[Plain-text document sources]
----------------------------------------

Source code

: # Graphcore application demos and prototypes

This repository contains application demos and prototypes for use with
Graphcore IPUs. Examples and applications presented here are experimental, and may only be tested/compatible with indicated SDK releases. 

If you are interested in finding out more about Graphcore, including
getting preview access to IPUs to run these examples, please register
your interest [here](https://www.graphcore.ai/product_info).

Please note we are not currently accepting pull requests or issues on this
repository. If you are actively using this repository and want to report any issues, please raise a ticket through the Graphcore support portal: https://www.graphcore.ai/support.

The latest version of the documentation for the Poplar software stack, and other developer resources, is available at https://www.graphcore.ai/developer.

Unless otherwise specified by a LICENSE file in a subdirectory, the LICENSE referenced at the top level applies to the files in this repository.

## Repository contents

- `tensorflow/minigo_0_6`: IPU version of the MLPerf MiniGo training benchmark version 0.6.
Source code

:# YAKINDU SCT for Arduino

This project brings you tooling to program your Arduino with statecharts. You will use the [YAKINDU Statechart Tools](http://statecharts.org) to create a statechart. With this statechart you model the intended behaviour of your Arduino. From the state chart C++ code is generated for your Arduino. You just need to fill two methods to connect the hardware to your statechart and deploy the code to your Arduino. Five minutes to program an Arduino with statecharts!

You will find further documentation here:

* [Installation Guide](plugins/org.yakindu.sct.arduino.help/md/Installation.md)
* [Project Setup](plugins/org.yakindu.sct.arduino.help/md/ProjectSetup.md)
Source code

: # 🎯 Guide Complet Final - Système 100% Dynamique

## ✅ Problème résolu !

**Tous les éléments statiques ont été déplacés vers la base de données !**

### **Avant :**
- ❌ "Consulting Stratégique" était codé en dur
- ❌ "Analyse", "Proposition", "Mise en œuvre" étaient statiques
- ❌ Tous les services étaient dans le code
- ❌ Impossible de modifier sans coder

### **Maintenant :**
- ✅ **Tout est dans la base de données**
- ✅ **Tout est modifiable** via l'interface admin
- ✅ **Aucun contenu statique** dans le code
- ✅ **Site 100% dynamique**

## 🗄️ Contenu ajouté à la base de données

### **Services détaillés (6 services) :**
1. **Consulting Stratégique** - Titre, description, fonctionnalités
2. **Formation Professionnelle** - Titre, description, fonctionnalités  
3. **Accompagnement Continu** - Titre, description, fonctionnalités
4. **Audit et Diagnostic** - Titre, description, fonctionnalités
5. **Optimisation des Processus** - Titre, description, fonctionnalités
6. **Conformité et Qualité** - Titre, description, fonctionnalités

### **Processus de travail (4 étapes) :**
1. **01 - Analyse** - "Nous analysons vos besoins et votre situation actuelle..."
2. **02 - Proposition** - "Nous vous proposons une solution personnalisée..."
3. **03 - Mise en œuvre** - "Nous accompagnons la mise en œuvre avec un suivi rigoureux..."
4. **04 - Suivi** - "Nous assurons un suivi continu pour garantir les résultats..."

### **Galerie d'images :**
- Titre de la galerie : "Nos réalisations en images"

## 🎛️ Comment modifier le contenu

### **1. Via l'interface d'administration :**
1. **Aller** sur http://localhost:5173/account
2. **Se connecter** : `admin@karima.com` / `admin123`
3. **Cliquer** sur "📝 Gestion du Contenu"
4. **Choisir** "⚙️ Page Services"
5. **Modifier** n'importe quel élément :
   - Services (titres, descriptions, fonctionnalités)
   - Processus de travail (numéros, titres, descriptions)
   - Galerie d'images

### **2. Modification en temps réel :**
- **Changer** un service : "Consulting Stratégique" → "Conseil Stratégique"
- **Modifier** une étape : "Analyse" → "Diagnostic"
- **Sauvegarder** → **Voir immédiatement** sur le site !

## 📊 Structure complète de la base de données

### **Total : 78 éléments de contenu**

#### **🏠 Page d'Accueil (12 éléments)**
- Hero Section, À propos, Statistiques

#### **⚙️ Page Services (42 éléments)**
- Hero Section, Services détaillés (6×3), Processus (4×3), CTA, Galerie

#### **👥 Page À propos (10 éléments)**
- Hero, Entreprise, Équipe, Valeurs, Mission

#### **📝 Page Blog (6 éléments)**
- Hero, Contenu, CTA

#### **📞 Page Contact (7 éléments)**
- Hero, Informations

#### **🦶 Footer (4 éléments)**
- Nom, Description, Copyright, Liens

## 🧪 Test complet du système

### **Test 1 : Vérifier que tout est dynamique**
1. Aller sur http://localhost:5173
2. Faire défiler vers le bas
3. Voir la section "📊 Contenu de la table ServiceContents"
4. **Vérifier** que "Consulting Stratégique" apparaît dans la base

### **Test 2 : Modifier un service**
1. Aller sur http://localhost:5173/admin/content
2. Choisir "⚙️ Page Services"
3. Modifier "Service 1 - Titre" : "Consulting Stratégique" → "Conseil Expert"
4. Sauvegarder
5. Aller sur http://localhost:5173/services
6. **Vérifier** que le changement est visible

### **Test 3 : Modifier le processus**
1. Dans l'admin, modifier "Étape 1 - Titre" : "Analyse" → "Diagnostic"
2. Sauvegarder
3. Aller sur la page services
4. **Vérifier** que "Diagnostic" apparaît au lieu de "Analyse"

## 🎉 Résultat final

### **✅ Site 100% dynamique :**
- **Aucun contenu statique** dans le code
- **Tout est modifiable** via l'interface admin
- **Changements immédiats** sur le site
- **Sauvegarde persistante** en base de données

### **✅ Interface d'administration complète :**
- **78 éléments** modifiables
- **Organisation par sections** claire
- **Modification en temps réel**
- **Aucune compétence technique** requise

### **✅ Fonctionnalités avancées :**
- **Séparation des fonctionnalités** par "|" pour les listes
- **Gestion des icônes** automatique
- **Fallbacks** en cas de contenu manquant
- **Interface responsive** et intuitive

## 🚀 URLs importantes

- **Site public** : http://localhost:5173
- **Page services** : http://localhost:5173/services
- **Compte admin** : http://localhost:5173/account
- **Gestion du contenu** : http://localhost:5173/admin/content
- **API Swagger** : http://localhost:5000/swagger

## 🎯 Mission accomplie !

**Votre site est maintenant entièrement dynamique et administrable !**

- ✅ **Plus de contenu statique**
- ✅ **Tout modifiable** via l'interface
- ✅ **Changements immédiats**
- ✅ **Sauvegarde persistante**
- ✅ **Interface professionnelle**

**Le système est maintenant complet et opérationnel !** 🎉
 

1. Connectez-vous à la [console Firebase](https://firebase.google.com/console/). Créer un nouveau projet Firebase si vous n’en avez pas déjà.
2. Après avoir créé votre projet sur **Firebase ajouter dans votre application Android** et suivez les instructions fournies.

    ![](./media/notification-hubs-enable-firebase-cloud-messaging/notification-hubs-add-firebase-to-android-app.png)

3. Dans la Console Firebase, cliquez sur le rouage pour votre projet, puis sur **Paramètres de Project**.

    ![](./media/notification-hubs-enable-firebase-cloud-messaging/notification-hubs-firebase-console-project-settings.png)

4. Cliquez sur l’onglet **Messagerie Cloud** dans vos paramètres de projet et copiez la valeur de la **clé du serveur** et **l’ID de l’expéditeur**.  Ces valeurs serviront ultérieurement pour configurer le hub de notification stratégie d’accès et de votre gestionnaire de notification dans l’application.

----------------------------------------

EXERCISE BRIEF —
Recopy the entries above exactly, with every line included.

RESPONSE BELOW —
Source code

: # Graphcore application demos and prototypes

This repository contains application demos and prototypes for use with
Graphcore IPUs. Examples and applications presented here are experimental, and may only be tested/compatible with indicated SDK releases. 

If you are interested in finding out more about Graphcore, including
getting preview access to IPUs to run these examples, please register
your interest [here](https://www.graphcore.ai/product_info).

Please note we are not currently accepting pull requests or issues on this
repository. If you are actively using this repository and want to report any issues, please raise a ticket through the Graphcore support portal: https://www.graphcore.ai/support.

The latest version of the documentation for the Poplar software stack, and other developer resources, is available at https://www.graphcore.ai/developer.

Unless otherwise specified by a LICENSE file in a subdirectory, the LICENSE referenced at the top level applies to the files in this repository.

## Repository contents

- `tensorflow/minigo_0_6`: IPU version of the MLPerf MiniGo training benchmark version 0.6.
Source code

:# YAKINDU SCT for Arduino

This project brings you tooling to program your Arduino with statecharts. You will use the [YAKINDU Statechart Tools](http://statecharts.org) to create a statechart. With this statechart you model the intended behaviour of your Arduino. From the state chart C++ code is generated for your Arduino. You just need to fill two methods to connect the hardware to your statechart and deploy the code to your Arduino. Five minutes to program an Arduino with statecharts!

You will find further documentation here:

* [Installation Guide](plugins/org.yakindu.sct.arduino.help/md/Installation.md)
* [Project Setup](plugins/org.yakindu.sct.arduino.help/md/ProjectSetup.md)
Source code

: # 🎯 Guide Complet Final - Système 100% Dynamique

## ✅ Problème résolu !

**Tous les éléments statiques ont été déplacés vers la base de données !**

### **Avant :**
- ❌ "Consulting Stratégique" était codé en dur
- ❌ "Analyse", "Proposition", "Mise en œuvre" étaient statiques
- ❌ Tous les services étaient dans le code
- ❌ Impossible de modifier sans coder

### **Maintenant :**
- ✅ **Tout est dans la base de données**
- ✅ **Tout est modifiable** via l'interface admin
- ✅ **Aucun contenu statique** dans le code
- ✅ **Site 100% dynamique**

## 🗄️ Contenu ajouté à la base de données

### **Services détaillés (6 services) :**
1. **Consulting Stratégique** - Titre, description, fonctionnalités
2. **Formation Professionnelle** - Titre, description, fonctionnalités  
3. **Accompagnement Continu** - Titre, description, fonctionnalités
4. **Audit et Diagnostic** - Titre, description, fonctionnalités
5. **Optimisation des Processus** - Titre, description, fonctionnalités
6. **Conformité et Qualité** - Titre, description, fonctionnalités

### **Processus de travail (4 étapes) :**
1. **01 - Analyse** - "Nous analysons vos besoins et votre situation actuelle..."
2. **02 - Proposition** - "Nous vous proposons une solution personnalisée..."
3. **03 - Mise en œuvre** - "Nous accompagnons la mise en œuvre avec un suivi rigoureux..."
4. **04 - Suivi** - "Nous assurons un suivi continu pour garantir les résultats..."

### **Galerie d'images :**
- Titre de la galerie : "Nos réalisations en images"

## 🎛️ Comment modifier le contenu

### **1. Via l'interface d'administration :**
1. **Aller** sur http://localhost:5173/account
2. **Se connecter** : `admin@karima.com` / `admin123`
3. **Cliquer** sur "📝 Gestion du Contenu"
4. **Choisir** "⚙️ Page Services"
5. **Modifier** n'importe quel élément :
   - Services (titres, descriptions, fonctionnalités)
   - Processus de travail (numéros, titres, descriptions)
   - Galerie d'images

### **2. Modification en temps réel :**
- **Changer** un service : "Consulting Stratégique" → "Conseil Stratégique"
- **Modifier** une étape : "Analyse" → "Diagnostic"
- **Sauvegarder** → **Voir immédiatement** sur le site !

## 📊 Structure complète de la base de données

### **Total : 78 éléments de contenu**

#### **🏠 Page d'Accueil (12 éléments)**
- Hero Section, À propos, Statistiques

#### **⚙️ Page Services (42 éléments)**
- Hero Section, Services détaillés (6×3), Processus (4×3), CTA, Galerie

#### **👥 Page À propos (10 éléments)**
- Hero, Entreprise, Équipe, Valeurs, Mission

#### **📝 Page Blog (6 éléments)**
- Hero, Contenu, CTA

#### **📞 Page Contact (7 éléments)**
- Hero, Informations

#### **🦶 Footer (4 éléments)**
- Nom, Description, Copyright, Liens

## 🧪 Test complet du système

### **Test 1 : Vérifier que tout est dynamique**
1. Aller sur http://localhost:5173
2. Faire défiler vers le bas
3. Voir la section "📊 Contenu de la table ServiceContents"
4. **Vérifier** que "Consulting Stratégique" apparaît dans la base

### **Test 2 : Modifier un service**
1. Aller sur http://localhost:5173/admin/content
2. Choisir "⚙️ Page Services"
3. Modifier "Service 1 - Titre" : "Consulting Stratégique" → "Conseil Expert"
4. Sauvegarder
5. Aller sur http://localhost:5173/services
6. **Vérifier** que le changement est visible

### **Test 3 : Modifier le processus**
1. Dans l'admin, modifier "Étape 1 - Titre" : "Analyse" → "Diagnostic"
2. Sauvegarder
3. Aller sur la page services
4. **Vérifier** que "Diagnostic" apparaît au lieu de "Analyse"

## 🎉 Résultat final

### **✅ Site 100% dynamique :**
- **Aucun contenu statique** dans le code
- **Tout est modifiable** via l'interface admin
- **Changements immédiats** sur le site
- **Sauvegarde persistante** en base de données

### **✅ Interface d'administration complète :**
- **78 éléments** modifiables
- **Organisation par sections** claire
- **Modification en temps réel**
- **Aucune compétence technique** requise

### **✅ Fonctionnalités avancées :**
- **Séparation des fonctionnalités** par "|" pour les listes
- **Gestion des icônes** automatique
- **Fallbacks** en cas de contenu manquant
- **Interface responsive** et intuitive

## 🚀 URLs importantes

- **Site public** : http://localhost:5173
- **Page services** : http://localhost:5173/services
- **Compte admin** : http://localhost:5173/account
- **Gestion du contenu** : http://localhost:5173/admin/content
- **API Swagger** : http://localhost:5000/swagger

## 🎯 Mission accomplie !

**Votre site est maintenant entièrement dynamique et administrable !**

- ✅ **Plus de contenu statique**
- ✅ **Tout modifiable** via l'interface
- ✅ **Changements immédiats**
- ✅ **Sauvegarde persistante**
- ✅ **Interface professionnelle**

**Le système est maintenant complet et opérationnel !** 🎉
 

1. Connectez-vous à la [console Firebase](https://firebase.google.com/console/). Créer un nouveau projet Firebase si vous n’en avez pas déjà.
2. Après avoir créé votre projet sur **Firebase ajouter dans votre application Android** et suivez les instructions fournies.

    ![](./media/notification-hubs-enable-firebase-cloud-messaging/notification-hubs-add-firebase-to-android-app.png)

3. Dans la Console Firebase, cliquez sur le rouage pour votre projet, puis sur **Paramètres de Project**.

    ![](./media/notification-hubs-enable-firebase-cloud-messaging/notification-hubs-firebase-console-project-settings.png)

4. Cliquez sur l’onglet **Messagerie Cloud** dans vos paramètres de projet et copiez la valeur de la **clé du serveur** et **l’ID de l’expéditeur**.  Ces valeurs serviront ultérieurement pour configurer le hub de notification stratégie d’accès et de votre gestionnaire de notification dans l’application.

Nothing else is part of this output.